#### Task statement
With the images removed, write out every line below exactly.

#### Recorded information
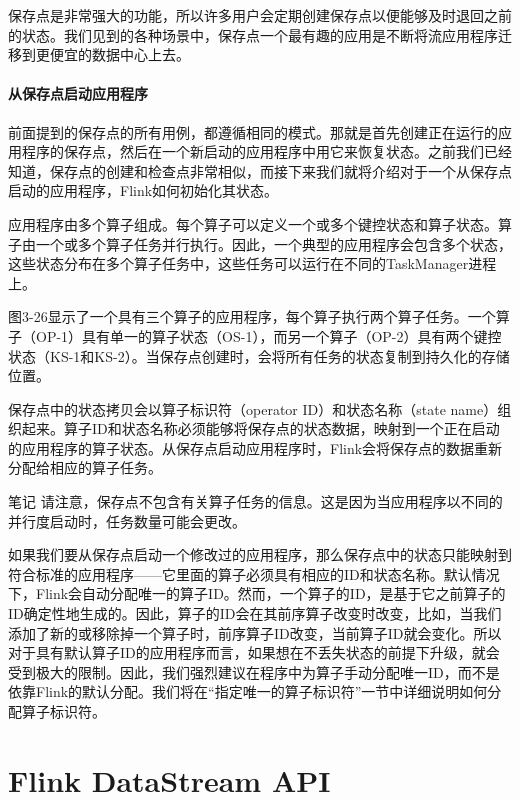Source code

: \documentclass[oneside]{ctexbook}
\begin{document}
保存点是非常强大的功能，所以许多用户会定期创建保存点以便能够及时退回之前的状态。我们见到的各种场景中，保存点一个最有趣的应用是不断将流应用程序迁移到更便宜的数据中心上去。

\subsubsection{从保存点启动应用程序}

前面提到的保存点的所有用例，都遵循相同的模式。那就是首先创建正在运行的应用程序的保存点，然后在一个新启动的应用程序中用它来恢复状态。之前我们已经知道，保存点的创建和检查点非常相似，而接下来我们就将介绍对于一个从保存点启动的应用程序，Flink如何初始化其状态。

应用程序由多个算子组成。每个算子可以定义一个或多个键控状态和算子状态。算子由一个或多个算子任务并行执行。因此，一个典型的应用程序会包含多个状态，这些状态分布在多个算子任务中，这些任务可以运行在不同的TaskManager进程上。

图3-26显示了一个具有三个算子的应用程序，每个算子执行两个算子任务。一个算子（OP-1）具有单一的算子状态（OS-1），而另一个算子（OP-2）具有两个键控状态（KS-1和KS-2）。当保存点创建时，会将所有任务的状态复制到持久化的存储位置。

保存点中的状态拷贝会以算子标识符（operator ID）和状态名称（state name）组织起来。算子ID和状态名称必须能够将保存点的状态数据，映射到一个正在启动的应用程序的算子状态。从保存点启动应用程序时，Flink会将保存点的数据重新分配给相应的算子任务。

\begin{bclogo}[logo=\bcinfo, couleurBarre=orange, noborder=true, couleur=white]{笔记}
请注意，保存点不包含有关算子任务的信息。这是因为当应用程序以不同的并行度启动时，任务数量可能会更改。
\end{bclogo}

如果我们要从保存点启动一个修改过的应用程序，那么保存点中的状态只能映射到符合标准的应用程序——它里面的算子必须具有相应的ID和状态名称。默认情况下，Flink会自动分配唯一的算子ID。然而，一个算子的ID，是基于它之前算子的ID确定性地生成的。因此，算子的ID会在其前序算子改变时改变，比如，当我们添加了新的或移除掉一个算子时，前序算子ID改变，当前算子ID就会变化。所以对于具有默认算子ID的应用程序而言，如果想在不丢失状态的前提下升级，就会受到极大的限制。因此，我们强烈建议在程序中为算子手动分配唯一ID，而不是依靠Flink的默认分配。我们将在“指定唯一的算子标识符”一节中详细说明如何分配算子标识符。

\chapter{Flink DataStream API}
\end{document}
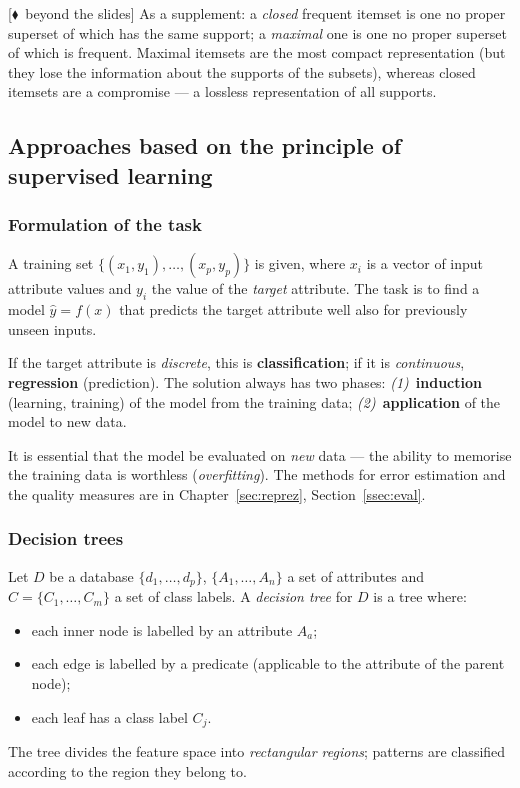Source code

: \documentclass[11pt,a4paper]{article}
\theoremstyle{definition}
\newcommand{\mimo}{\textcolor{markcol}{\textsf{\footnotesize[$\blacklozenge$~beyond the slides]}}}
\begin{document}
\mimo{} As a supplement: a \emph{closed} frequent itemset is one no proper superset of which has
the same support; a \emph{maximal} one is one no proper superset of which is frequent. Maximal
itemsets are the most compact representation (but they lose the information about the supports of
the subsets), whereas closed itemsets are a compromise --- a lossless representation of all
supports.

\subsection{Approaches based on the principle of supervised learning}
\label{ssec:supervised}

\subsubsection{Formulation of the task}

\begin{defbox}
A training set $\{(x_1,y_1),\dots,(x_p,y_p)\}$ is given, where $x_i$ is a vector of input
attribute values and $y_i$ the value of the \emph{target} attribute. The task is to find a model
$\hat y=f(x)$ that predicts the target attribute well also for previously unseen inputs.

If the target attribute is \emph{discrete}, this is \textbf{classification}; if it is
\emph{continuous}, \textbf{regression} (prediction). The solution always has two phases:
\emph{(1)}~\textbf{induction} (learning, training) of the model from the training data;
\emph{(2)}~\textbf{application} of the model to new data.
\end{defbox}

It is essential that the model be evaluated on \emph{new} data --- the ability to memorise the
training data is worthless (\emph{overfitting}). The methods for error estimation and the quality
measures are in Chapter~\ref{sec:reprez}, Section~\ref{ssec:eval}.

\subsubsection{Decision trees}

\begin{defbox}
Let $D$ be a database $\{d_1,\dots,d_p\}$, $\{A_1,\dots,A_n\}$ a set of attributes and
$C=\{C_1,\dots,C_m\}$ a set of class labels. A \emph{decision tree} for $D$ is a tree where:
\begin{itemize}
\item each inner node is labelled by an attribute $A_a$;
\item each edge is labelled by a predicate (applicable to the attribute of the parent node);
\item each leaf has a class label $C_j$.
\end{itemize}
The tree divides the feature space into \emph{rectangular regions}; patterns are classified
according to the region they belong to.
\end{defbox}
\end{document}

#### Task solution
Source code

: \documentclass[oneside]{ctexbook}
\begin{document}
保存点是非常强大的功能，所以许多用户会定期创建保存点以便能够及时退回之前的状态。我们见到的各种场景中，保存点一个最有趣的应用是不断将流应用程序迁移到更便宜的数据中心上去。

\subsubsection{从保存点启动应用程序}

前面提到的保存点的所有用例，都遵循相同的模式。那就是首先创建正在运行的应用程序的保存点，然后在一个新启动的应用程序中用它来恢复状态。之前我们已经知道，保存点的创建和检查点非常相似，而接下来我们就将介绍对于一个从保存点启动的应用程序，Flink如何初始化其状态。

应用程序由多个算子组成。每个算子可以定义一个或多个键控状态和算子状态。算子由一个或多个算子任务并行执行。因此，一个典型的应用程序会包含多个状态，这些状态分布在多个算子任务中，这些任务可以运行在不同的TaskManager进程上。

图3-26显示了一个具有三个算子的应用程序，每个算子执行两个算子任务。一个算子（OP-1）具有单一的算子状态（OS-1），而另一个算子（OP-2）具有两个键控状态（KS-1和KS-2）。当保存点创建时，会将所有任务的状态复制到持久化的存储位置。

保存点中的状态拷贝会以算子标识符（operator ID）和状态名称（state name）组织起来。算子ID和状态名称必须能够将保存点的状态数据，映射到一个正在启动的应用程序的算子状态。从保存点启动应用程序时，Flink会将保存点的数据重新分配给相应的算子任务。

\begin{bclogo}[logo=\bcinfo, couleurBarre=orange, noborder=true, couleur=white]{笔记}
请注意，保存点不包含有关算子任务的信息。这是因为当应用程序以不同的并行度启动时，任务数量可能会更改。
\end{bclogo}

如果我们要从保存点启动一个修改过的应用程序，那么保存点中的状态只能映射到符合标准的应用程序——它里面的算子必须具有相应的ID和状态名称。默认情况下，Flink会自动分配唯一的算子ID。然而，一个算子的ID，是基于它之前算子的ID确定性地生成的。因此，算子的ID会在其前序算子改变时改变，比如，当我们添加了新的或移除掉一个算子时，前序算子ID改变，当前算子ID就会变化。所以对于具有默认算子ID的应用程序而言，如果想在不丢失状态的前提下升级，就会受到极大的限制。因此，我们强烈建议在程序中为算子手动分配唯一ID，而不是依靠Flink的默认分配。我们将在“指定唯一的算子标识符”一节中详细说明如何分配算子标识符。

\chapter{Flink DataStream API}
\end{document}
Source code

: \documentclass[11pt,a4paper]{article}
\theoremstyle{definition}
\newcommand{\mimo}{\textcolor{markcol}{\textsf{\footnotesize[$\blacklozenge$~beyond the slides]}}}
\begin{document}
\mimo{} As a supplement: a \emph{closed} frequent itemset is one no proper superset of which has
the same support; a \emph{maximal} one is one no proper superset of which is frequent. Maximal
itemsets are the most compact representation (but they lose the information about the supports of
the subsets), whereas closed itemsets are a compromise --- a lossless representation of all
supports.

\subsection{Approaches based on the principle of supervised learning}
\label{ssec:supervised}

\subsubsection{Formulation of the task}

\begin{defbox}
A training set $\{(x_1,y_1),\dots,(x_p,y_p)\}$ is given, where $x_i$ is a vector of input
attribute values and $y_i$ the value of the \emph{target} attribute. The task is to find a model
$\hat y=f(x)$ that predicts the target attribute well also for previously unseen inputs.

If the target attribute is \emph{discrete}, this is \textbf{classification}; if it is
\emph{continuous}, \textbf{regression} (prediction). The solution always has two phases:
\emph{(1)}~\textbf{induction} (learning, training) of the model from the training data;
\emph{(2)}~\textbf{application} of the model to new data.
\end{defbox}

It is essential that the model be evaluated on \emph{new} data --- the ability to memorise the
training data is worthless (\emph{overfitting}). The methods for error estimation and the quality
measures are in Chapter~\ref{sec:reprez}, Section~\ref{ssec:eval}.

\subsubsection{Decision trees}

\begin{defbox}
Let $D$ be a database $\{d_1,\dots,d_p\}$, $\{A_1,\dots,A_n\}$ a set of attributes and
$C=\{C_1,\dots,C_m\}$ a set of class labels. A \emph{decision tree} for $D$ is a tree where:
\begin{itemize}
\item each inner node is labelled by an attribute $A_a$;
\item each edge is labelled by a predicate (applicable to the attribute of the parent node);
\item each leaf has a class label $C_j$.
\end{itemize}
The tree divides the feature space into \emph{rectangular regions}; patterns are classified
according to the region they belong to.
\end{defbox}
\end{document}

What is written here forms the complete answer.